New leader must keep up war on corruption
Dilma Rousseff, Brazilian president Why? Brazil’s new leader inherits a booming economy and a bloated, corrupt political system which is holding the country back.
Luiz Inacio Lula da Silva is a hard act to follow. During the retired Brazilian president’s eight-year tenure, which ended last year, GDP soared. Giant offshore oil discoveries stripped Hugo Chávez’s Venezuela of its status as dominant South American oil producer. And the gap between rich and poor has narrowed more quickly than in Canada or any advanced economy.
Lula successor Dilma Rousseff, a 64-year-old economist, is determined to keep GDP growing at a rapid rate that already has seen Brazil eclipse Britain this year as the world’s sixth-largest economy. (Canada’s economy is about 80 per cent the size of Brazil’s.)
Her ambitious plans will also see heavy investment in education and health care and in a modernized infrastructure to make her vast country — the world’s fifth largest by area — more globally competitive. There will be more state support for enterprises like Embraer SA, chief rival to Montreal’s Bombardier Inc. in commuter jets.
And Brazil has an edge in alternative energy, having bested America in rejecting the false promise of ethanol as an alternative energy source, opting instead for more energy-rich agricultural feedstock.
The chief obstacle to progress for Rousseff is entrenched corruption, conspicuously in the 23 political parties with seats in the lower house of the Brazilian congress.
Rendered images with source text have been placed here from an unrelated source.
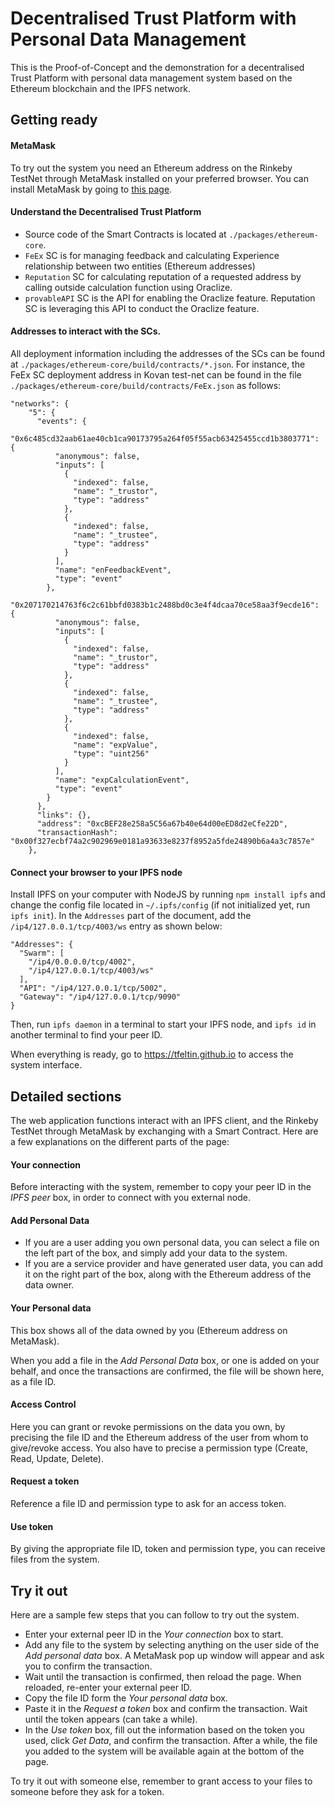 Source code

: # Decentralised Trust Platform with Personal Data Management

This is the Proof-of-Concept and the demonstration for a decentralised Trust Platform with personal data management system based on the Ethereum blockchain and the IPFS network.

## Getting ready

#### MetaMask
To try out the system you need an Ethereum address on the Rinkeby TestNet through MetaMask installed on your preferred browser. You can install MetaMask by going to [this page](https://metamask.io/).

#### Understand the Decentralised Trust Platform
- Source code of the Smart Contracts is located at `./packages/ethereum-core`.
- `FeEx` SC is for managing feedback and calculating Experience relationship between two entities (Ethereum addresses)
- `Reputation` SC for calculating reputation of a requested address by calling outside calculation function using Oraclize.
- `provableAPI` SC is the API for enabling the Oraclize feature. Reputation SC is leveraging this API to conduct the Oraclize feature.

#### Addresses to interact with the SCs.
All deployment information including the addresses of the SCs can be found at `./packages/ethereum-core/build/contracts/*.json`.
For instance, the FeEx SC deployment address in Kovan test-net can be found in the file `./packages/ethereum-core/build/contracts/FeEx.json` as follows:

```
"networks": {
    "5": {
      "events": {
        "0x6c485cd32aab61ae40cb1ca90173795a264f05f55acb63425455ccd1b3803771": {
          "anonymous": false,
          "inputs": [
            {
              "indexed": false,
              "name": "_trustor",
              "type": "address"
            },
            {
              "indexed": false,
              "name": "_trustee",
              "type": "address"
            }
          ],
          "name": "enFeedbackEvent",
          "type": "event"
        },
        "0x207170214763f6c2c61bbfd0383b1c2488bd0c3e4f4dcaa70ce58aa3f9ecde16": {
          "anonymous": false,
          "inputs": [
            {
              "indexed": false,
              "name": "_trustor",
              "type": "address"
            },
            {
              "indexed": false,
              "name": "_trustee",
              "type": "address"
            },
            {
              "indexed": false,
              "name": "expValue",
              "type": "uint256"
            }
          ],
          "name": "expCalculationEvent",
          "type": "event"
        }
      },
      "links": {},
      "address": "0xcBEF28e258a5C56a67b40e64d00eED8d2eCfe22D",
      "transactionHash": "0x00f327ecbf74a2c902969e0181a93633e8237f8952a5fde24890b6a4a3c7857e"
    },
```


#### Connect your browser to your IPFS node
Install IPFS on your computer with NodeJS by running
`npm install ipfs` and change the config file located in `~/.ipfs/config` (if not initialized yet, run `ipfs init`).
In the `Addresses` part of the document, add the `/ip4/127.0.0.1/tcp/4003/ws` entry as shown below:

```
"Addresses": {
  "Swarm": [
    "/ip4/0.0.0.0/tcp/4002",
    "/ip4/127.0.0.1/tcp/4003/ws"
  ],
  "API": "/ip4/127.0.0.1/tcp/5002",
  "Gateway": "/ip4/127.0.0.1/tcp/9090"
}
```

Then, run `ipfs daemon` in a terminal to start your IPFS node, and `ipfs id` in another terminal to find your peer ID.

When everything is ready, go to https://tfeltin.github.io to access the system interface.

## Detailed sections

The web application functions interact with an IPFS client, and the Rinkeby TestNet through MetaMask by exchanging with a Smart Contract. Here are a few explanations on the different parts of the page:

#### Your connection

Before interacting with the system, remember to copy your peer ID in the *IPFS peer* box, in order to connect with you external node.

#### Add Personal Data

- If you are a user adding you own personal data, you can select a file on the left part of the box, and simply add your data to the system.
- If you are a service provider and have generated user data, you can add it on the right part of the box, along with the Ethereum address of the data owner.

#### Your Personal data

This box shows all of the data owned by you (Ethereum address on MetaMask).

When you add a file in the *Add Personal Data* box, or one is added on your behalf, and once the transactions are confirmed, the file will be shown here, as a file ID.

#### Access Control

Here you can grant or revoke permissions on the data you own, by precising the file ID and the Ethereum address of the user from whom to give/revoke access. You also have to precise a permission type (Create, Read, Update, Delete).

#### Request a token

Reference a file ID and permission type to ask for an access token.

#### Use token

By giving the appropriate file ID, token and permission type, you can receive files from the system.

## Try it out

Here are a sample few steps that you can follow to try out the system.

- Enter your external peer ID in the *Your connection* box to start.
- Add any file to the system by selecting anything on the user side of the *Add personal data* box. A MetaMask pop up window will appear and ask you to confirm the transaction.
- Wait until the transaction is confirmed, then reload the page. When reloaded, re-enter your external peer ID.
- Copy the file ID form the *Your personal data* box.
- Paste it in the *Request a token* box and confirm the transaction. Wait until the token appears (can take a while).
- In the *Use token* box, fill out the information based on the token you used, click *Get Data*, and confirm the transaction. After a while, the file you added to the system will be available again at the bottom of the page.

To try it out with someone else, remember to grant access to your files to someone before they ask for a token.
Each demands patronage in return for passage of legislation.
Yet, as if taking her cue from Mexico’s all-out war on druglords, Rousseff — a less forgiving sort than Lula — has already sacked four cabinet officers over alleged ethical transgressions.
Like her 37 predecessors, Rousseff doesn’t need congressional assent for many key initiatives, including education, health care and infrastructure upgrading. Government policy has been the chief factor in Brazil’s improved living conditions.
Rousseff’s faxina (“housekeeping”) campaign for reforming public governance has gone over well with Brazilians. Her overt intolerance of public malfeasance has been a refreshing development for Brazilians, who learn with no small satisfaction about the abrupt departure of an incompetent or featherbedding cabinet minister or agency head.